*** Opening Data supplied ***

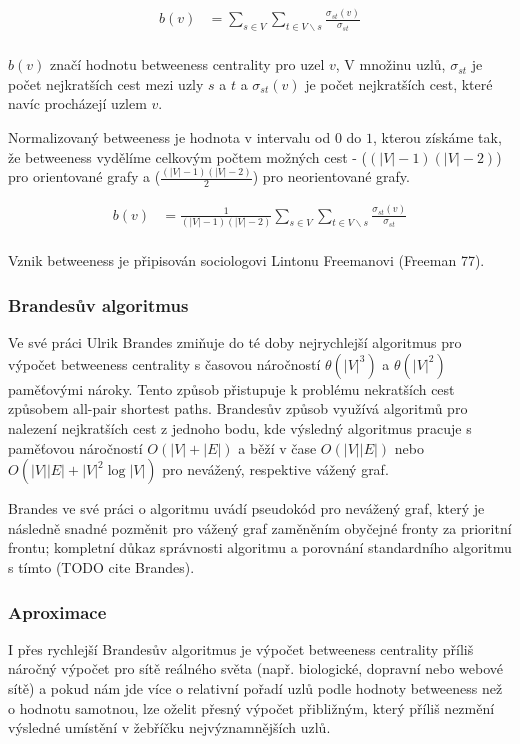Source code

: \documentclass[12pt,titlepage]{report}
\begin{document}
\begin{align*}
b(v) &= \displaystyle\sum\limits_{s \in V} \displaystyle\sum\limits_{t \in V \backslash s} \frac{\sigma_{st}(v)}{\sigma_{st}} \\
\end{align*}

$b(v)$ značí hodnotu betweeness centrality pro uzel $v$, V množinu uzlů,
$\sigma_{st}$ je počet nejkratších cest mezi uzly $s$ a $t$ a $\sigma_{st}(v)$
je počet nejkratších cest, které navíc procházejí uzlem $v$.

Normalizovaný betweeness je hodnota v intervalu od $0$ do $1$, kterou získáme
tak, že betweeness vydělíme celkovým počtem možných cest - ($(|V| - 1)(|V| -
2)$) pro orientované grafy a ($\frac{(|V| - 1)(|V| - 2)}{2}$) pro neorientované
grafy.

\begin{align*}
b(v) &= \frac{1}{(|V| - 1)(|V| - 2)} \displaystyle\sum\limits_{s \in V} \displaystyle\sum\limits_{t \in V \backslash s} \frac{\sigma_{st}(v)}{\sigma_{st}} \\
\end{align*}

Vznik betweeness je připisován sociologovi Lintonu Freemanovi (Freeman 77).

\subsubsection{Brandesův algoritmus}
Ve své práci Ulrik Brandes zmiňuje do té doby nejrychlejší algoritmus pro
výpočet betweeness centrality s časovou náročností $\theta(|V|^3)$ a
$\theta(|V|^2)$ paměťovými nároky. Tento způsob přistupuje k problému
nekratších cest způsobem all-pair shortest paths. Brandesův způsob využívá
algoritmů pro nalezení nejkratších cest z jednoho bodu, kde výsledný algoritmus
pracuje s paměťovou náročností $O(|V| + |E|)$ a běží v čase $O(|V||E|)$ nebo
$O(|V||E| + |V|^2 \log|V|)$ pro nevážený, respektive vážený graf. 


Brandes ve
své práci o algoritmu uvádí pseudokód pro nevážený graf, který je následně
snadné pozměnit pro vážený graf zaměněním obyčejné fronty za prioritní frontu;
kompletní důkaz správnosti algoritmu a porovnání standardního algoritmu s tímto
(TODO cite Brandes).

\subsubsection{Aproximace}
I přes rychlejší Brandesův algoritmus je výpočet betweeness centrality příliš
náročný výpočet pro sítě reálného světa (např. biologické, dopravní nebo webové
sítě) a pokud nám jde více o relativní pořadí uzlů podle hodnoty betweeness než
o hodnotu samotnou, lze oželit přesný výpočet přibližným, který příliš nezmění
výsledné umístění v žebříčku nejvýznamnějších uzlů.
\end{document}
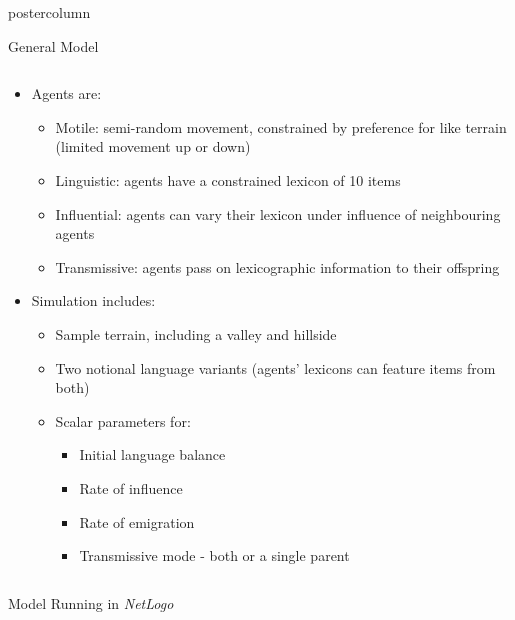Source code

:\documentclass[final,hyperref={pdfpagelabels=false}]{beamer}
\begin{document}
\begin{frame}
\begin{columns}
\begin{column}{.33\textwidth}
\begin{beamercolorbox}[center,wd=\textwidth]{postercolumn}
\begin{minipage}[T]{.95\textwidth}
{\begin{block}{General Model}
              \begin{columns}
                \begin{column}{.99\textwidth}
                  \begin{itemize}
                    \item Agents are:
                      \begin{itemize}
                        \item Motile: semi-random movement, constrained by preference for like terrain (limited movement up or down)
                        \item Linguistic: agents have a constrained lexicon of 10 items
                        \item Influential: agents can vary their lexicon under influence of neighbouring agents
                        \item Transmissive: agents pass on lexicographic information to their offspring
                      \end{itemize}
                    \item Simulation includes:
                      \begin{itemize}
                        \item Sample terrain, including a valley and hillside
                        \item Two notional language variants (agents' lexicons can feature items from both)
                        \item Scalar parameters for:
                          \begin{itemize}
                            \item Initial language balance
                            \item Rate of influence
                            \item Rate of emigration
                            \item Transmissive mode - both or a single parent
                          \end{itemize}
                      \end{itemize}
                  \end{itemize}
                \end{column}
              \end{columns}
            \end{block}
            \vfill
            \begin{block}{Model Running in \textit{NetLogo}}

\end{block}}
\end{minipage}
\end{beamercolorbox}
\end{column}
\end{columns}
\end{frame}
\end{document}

*** Closing Data supplied ***
*** Opening Data supplied ***

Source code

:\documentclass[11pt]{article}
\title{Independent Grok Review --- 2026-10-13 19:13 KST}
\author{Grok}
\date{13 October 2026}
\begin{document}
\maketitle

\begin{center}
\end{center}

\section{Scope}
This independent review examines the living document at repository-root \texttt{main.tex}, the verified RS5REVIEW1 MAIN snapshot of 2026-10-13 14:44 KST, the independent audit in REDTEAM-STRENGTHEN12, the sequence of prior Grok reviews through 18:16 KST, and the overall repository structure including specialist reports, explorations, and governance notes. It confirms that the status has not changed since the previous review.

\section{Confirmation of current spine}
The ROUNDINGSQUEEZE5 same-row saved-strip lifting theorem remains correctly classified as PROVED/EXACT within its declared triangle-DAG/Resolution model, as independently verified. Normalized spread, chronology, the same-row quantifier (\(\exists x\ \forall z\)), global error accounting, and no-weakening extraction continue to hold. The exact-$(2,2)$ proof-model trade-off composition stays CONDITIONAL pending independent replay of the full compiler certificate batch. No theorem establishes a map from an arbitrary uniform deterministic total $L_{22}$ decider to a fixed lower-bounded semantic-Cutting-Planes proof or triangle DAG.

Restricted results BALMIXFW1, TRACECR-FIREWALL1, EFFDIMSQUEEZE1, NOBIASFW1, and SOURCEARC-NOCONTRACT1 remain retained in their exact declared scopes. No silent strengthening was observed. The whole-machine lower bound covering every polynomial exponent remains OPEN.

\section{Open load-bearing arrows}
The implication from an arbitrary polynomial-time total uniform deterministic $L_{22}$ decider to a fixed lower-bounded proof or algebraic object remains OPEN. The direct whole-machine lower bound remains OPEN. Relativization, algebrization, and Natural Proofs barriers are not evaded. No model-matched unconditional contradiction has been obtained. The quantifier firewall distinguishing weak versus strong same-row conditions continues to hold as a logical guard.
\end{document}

*** Closing Data supplied ***
*** Opening Data supplied ***

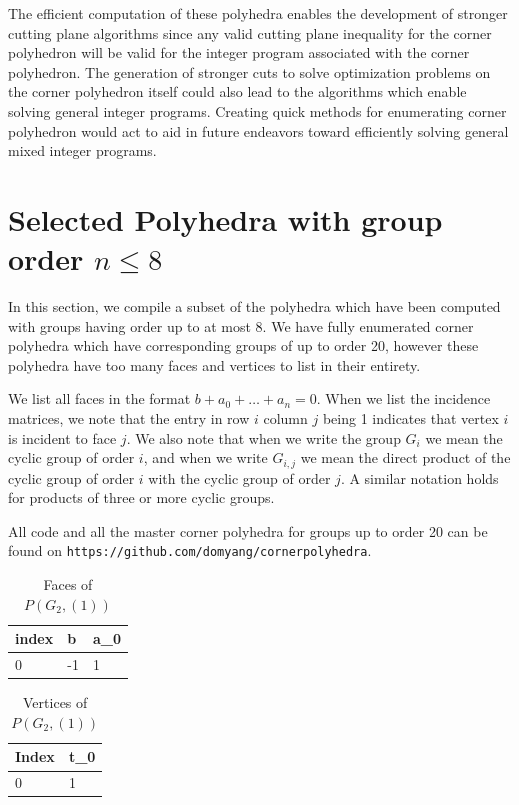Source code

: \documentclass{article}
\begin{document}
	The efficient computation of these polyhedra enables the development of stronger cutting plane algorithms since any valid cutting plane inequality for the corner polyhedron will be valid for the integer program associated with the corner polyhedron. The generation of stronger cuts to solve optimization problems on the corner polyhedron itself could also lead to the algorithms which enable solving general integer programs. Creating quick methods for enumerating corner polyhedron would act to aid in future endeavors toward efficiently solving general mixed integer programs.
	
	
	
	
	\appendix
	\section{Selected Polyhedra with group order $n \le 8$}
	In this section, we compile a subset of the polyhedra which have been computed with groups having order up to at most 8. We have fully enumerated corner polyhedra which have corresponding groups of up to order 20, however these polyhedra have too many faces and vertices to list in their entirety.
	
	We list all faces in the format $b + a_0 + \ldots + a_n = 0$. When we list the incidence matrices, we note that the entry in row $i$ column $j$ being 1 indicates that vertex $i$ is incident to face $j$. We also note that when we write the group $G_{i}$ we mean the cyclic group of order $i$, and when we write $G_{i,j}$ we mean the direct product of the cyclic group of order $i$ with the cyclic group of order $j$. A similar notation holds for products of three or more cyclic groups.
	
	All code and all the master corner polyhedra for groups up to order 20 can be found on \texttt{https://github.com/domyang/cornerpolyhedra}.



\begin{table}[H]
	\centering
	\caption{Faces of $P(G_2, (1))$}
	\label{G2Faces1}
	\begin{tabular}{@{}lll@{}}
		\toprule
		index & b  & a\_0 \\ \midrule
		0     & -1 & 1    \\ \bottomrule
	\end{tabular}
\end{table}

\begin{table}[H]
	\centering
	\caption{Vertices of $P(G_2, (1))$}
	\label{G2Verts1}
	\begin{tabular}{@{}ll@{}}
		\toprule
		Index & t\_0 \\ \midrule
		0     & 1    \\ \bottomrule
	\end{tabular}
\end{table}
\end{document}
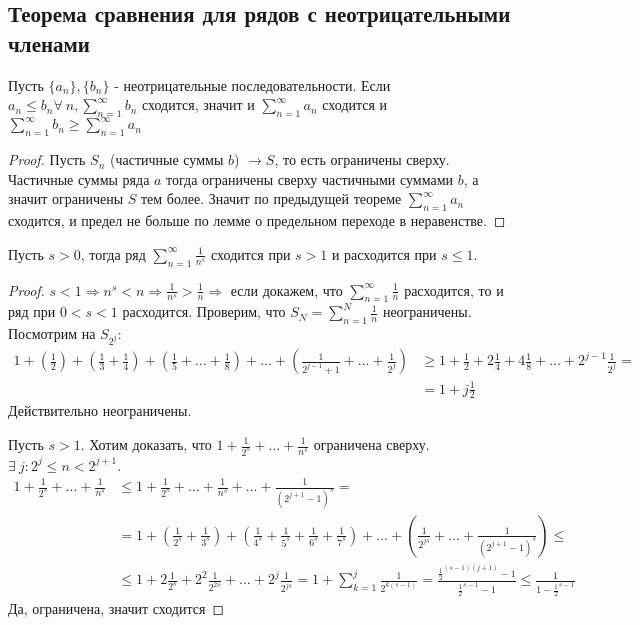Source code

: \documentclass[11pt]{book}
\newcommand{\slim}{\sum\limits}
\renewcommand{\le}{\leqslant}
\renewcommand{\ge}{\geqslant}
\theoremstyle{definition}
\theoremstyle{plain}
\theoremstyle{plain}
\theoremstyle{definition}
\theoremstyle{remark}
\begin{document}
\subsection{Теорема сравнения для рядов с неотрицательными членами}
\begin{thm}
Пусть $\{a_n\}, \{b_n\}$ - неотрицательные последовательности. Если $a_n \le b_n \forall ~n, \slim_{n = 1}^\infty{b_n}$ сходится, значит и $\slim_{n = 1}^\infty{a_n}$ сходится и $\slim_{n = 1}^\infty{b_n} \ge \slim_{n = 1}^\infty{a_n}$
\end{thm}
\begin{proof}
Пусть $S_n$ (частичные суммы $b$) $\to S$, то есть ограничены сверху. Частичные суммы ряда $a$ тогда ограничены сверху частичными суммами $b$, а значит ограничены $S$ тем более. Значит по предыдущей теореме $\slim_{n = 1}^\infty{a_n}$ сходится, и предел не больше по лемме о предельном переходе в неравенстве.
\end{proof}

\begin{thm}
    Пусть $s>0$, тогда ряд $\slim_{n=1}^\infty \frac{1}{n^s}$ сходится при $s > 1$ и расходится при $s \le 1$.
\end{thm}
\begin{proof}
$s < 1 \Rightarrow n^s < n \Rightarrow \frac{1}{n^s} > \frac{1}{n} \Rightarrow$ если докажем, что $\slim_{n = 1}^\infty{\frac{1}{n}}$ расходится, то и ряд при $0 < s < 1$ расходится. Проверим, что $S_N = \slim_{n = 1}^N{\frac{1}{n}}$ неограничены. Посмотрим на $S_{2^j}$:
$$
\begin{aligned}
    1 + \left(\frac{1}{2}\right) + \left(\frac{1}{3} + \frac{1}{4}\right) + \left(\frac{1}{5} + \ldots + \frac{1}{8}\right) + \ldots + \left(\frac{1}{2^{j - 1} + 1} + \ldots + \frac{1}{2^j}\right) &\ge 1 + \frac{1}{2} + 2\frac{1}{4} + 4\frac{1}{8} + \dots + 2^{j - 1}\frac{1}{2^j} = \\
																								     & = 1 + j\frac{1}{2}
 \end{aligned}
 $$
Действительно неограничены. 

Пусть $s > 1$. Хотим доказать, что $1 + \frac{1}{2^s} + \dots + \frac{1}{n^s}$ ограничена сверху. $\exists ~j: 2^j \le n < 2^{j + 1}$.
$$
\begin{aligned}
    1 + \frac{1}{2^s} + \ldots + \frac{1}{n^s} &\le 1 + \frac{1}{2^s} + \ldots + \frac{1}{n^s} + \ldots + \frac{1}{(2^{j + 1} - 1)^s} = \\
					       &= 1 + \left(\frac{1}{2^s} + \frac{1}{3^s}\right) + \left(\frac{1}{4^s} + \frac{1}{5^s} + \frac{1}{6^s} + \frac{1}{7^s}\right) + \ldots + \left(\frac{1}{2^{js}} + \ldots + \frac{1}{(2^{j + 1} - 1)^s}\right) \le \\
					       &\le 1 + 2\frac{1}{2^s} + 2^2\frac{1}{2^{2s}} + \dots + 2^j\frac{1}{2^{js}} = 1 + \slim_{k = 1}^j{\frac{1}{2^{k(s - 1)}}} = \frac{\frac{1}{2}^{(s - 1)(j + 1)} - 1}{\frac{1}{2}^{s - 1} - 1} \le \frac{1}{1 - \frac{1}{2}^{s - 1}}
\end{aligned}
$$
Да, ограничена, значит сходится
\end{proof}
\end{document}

*** Closing Data supplied ***

--- Exercise description ---
Examine the records and report how many lines contain the string "Transmissive". Only the number should be given.

--- Exercise solution ---
2